→ Task to carry out
Copy every line of the entries that has the string "outline" in it.
Data extracts Block Start
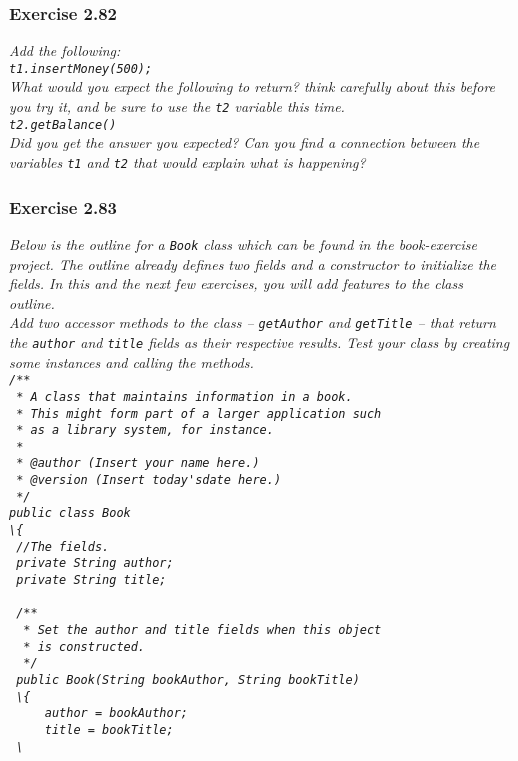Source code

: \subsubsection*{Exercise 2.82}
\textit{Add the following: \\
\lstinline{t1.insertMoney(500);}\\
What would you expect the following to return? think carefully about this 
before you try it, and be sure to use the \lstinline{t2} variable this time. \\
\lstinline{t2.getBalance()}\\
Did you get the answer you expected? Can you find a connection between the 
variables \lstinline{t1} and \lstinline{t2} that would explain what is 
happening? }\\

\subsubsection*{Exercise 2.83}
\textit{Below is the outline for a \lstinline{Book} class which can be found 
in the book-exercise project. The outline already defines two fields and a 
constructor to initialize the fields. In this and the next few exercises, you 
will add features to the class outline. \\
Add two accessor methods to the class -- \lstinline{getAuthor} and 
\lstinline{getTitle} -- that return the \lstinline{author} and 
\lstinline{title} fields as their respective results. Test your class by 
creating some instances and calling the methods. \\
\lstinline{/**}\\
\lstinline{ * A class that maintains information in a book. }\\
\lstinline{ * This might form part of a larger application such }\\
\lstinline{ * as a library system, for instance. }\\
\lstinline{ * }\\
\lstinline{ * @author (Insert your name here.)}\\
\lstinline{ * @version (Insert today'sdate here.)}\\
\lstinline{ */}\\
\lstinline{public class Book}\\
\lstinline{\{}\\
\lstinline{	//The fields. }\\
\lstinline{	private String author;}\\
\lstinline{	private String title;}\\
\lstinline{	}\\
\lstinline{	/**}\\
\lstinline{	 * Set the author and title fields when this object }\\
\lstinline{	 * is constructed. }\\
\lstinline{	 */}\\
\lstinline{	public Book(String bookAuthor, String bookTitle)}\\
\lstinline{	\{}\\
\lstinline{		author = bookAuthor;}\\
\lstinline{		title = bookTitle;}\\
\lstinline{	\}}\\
Data extracts Block End
Data extracts Block Start
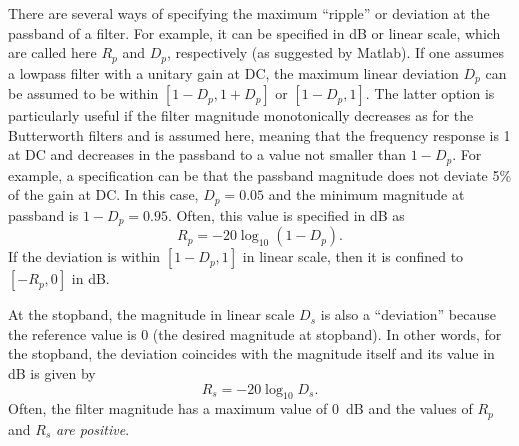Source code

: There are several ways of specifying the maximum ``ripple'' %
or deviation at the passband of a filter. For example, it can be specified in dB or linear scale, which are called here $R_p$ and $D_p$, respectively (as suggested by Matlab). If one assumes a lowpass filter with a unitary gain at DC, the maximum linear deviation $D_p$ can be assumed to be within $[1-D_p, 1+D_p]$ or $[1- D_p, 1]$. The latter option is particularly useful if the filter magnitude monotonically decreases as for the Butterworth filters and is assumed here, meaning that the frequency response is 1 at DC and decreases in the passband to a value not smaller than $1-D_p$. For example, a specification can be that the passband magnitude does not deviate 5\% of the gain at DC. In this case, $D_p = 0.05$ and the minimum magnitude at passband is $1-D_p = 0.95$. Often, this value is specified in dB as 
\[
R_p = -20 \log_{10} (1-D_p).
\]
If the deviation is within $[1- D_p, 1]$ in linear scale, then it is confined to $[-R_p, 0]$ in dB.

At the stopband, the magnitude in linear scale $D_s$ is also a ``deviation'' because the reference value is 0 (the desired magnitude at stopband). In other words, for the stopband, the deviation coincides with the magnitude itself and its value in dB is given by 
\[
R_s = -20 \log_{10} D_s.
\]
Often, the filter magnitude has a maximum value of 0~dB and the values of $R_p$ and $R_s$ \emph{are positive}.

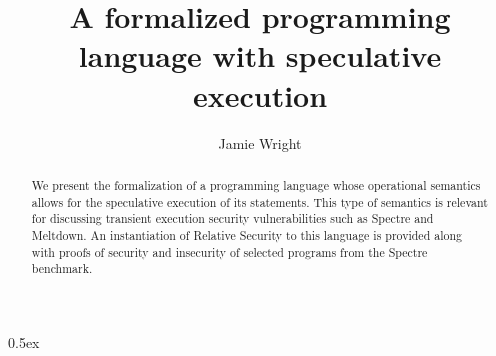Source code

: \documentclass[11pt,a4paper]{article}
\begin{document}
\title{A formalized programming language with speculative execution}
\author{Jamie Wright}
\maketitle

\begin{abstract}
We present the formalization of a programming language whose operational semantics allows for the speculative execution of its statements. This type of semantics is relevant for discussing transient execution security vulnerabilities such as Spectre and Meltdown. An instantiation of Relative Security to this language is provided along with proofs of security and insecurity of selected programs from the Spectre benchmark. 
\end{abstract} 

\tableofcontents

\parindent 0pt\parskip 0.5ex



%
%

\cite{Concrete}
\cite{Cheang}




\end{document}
Data extracts Block End
→ Solution to this problem
\textit{Below is the outline for a \lstinline{Book} class which can be found 
in the book-exercise project. The outline already defines two fields and a 
will add features to the class outline. \\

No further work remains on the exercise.